- [Work item]:
Your task is to repeat exactly the lines below between the line holding "To begin with, the" and the line holding "To begin with, a", inclusive, and only those.

** Data for analysis follows **

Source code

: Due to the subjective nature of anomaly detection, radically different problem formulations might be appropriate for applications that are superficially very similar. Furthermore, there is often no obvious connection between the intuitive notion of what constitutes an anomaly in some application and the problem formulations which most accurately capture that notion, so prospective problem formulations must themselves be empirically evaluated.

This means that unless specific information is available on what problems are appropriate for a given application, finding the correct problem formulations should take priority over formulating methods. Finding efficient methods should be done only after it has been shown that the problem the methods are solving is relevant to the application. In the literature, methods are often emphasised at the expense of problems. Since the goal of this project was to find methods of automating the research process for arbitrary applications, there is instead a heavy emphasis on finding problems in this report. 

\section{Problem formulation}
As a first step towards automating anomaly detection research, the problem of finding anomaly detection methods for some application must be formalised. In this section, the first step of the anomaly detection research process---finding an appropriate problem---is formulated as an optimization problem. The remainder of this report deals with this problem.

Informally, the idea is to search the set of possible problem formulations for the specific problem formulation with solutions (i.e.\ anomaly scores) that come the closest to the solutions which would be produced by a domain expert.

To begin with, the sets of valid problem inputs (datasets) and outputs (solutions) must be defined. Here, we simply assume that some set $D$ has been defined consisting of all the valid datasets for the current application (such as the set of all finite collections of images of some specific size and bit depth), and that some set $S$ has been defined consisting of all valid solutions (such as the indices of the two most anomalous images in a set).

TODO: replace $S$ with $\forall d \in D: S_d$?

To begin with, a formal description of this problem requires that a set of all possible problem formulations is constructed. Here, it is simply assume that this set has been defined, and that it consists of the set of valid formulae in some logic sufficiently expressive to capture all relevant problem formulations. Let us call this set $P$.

** End of Data for analysis **
** Data for analysis follows **

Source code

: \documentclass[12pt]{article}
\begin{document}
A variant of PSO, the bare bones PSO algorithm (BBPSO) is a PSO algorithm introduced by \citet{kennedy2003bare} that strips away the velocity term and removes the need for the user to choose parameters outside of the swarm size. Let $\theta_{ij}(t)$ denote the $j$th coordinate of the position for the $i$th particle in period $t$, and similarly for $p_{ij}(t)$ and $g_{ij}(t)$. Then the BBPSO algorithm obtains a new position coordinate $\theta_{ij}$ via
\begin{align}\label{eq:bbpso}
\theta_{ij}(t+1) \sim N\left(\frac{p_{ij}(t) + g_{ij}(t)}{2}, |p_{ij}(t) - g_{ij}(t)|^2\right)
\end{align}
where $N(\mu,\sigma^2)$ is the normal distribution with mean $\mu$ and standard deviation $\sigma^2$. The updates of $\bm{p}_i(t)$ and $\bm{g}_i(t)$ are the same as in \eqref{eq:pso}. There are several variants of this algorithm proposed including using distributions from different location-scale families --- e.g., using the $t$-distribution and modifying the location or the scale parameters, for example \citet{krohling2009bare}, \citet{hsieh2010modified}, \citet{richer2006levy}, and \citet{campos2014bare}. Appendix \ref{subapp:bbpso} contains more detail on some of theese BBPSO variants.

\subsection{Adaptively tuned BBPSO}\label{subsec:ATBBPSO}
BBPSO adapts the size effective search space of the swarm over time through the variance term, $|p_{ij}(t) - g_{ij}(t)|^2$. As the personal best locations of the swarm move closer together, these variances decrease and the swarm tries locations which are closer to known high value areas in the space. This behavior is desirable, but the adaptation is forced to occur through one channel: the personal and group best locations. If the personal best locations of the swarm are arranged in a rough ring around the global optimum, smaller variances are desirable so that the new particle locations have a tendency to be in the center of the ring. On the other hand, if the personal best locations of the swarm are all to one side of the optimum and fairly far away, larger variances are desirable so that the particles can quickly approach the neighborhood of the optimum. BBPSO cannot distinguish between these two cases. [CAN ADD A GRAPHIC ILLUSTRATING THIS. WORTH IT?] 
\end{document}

** End of Data for analysis **

- [Written solution]:
To begin with, the sets of valid problem inputs (datasets) and outputs (solutions) must be defined. Here, we simply assume that some set $D$ has been defined consisting of all the valid datasets for the current application (such as the set of all finite collections of images of some specific size and bit depth), and that some set $S$ has been defined consisting of all valid solutions (such as the indices of the two most anomalous images in a set).

TODO: replace $S$ with $\forall d \in D: S_d$?

To begin with, a formal description of this problem requires that a set of all possible problem formulations is constructed. Here, it is simply assume that this set has been defined, and that it consists of the set of valid formulae in some logic sufficiently expressive to capture all relevant problem formulations. Let us call this set $P$.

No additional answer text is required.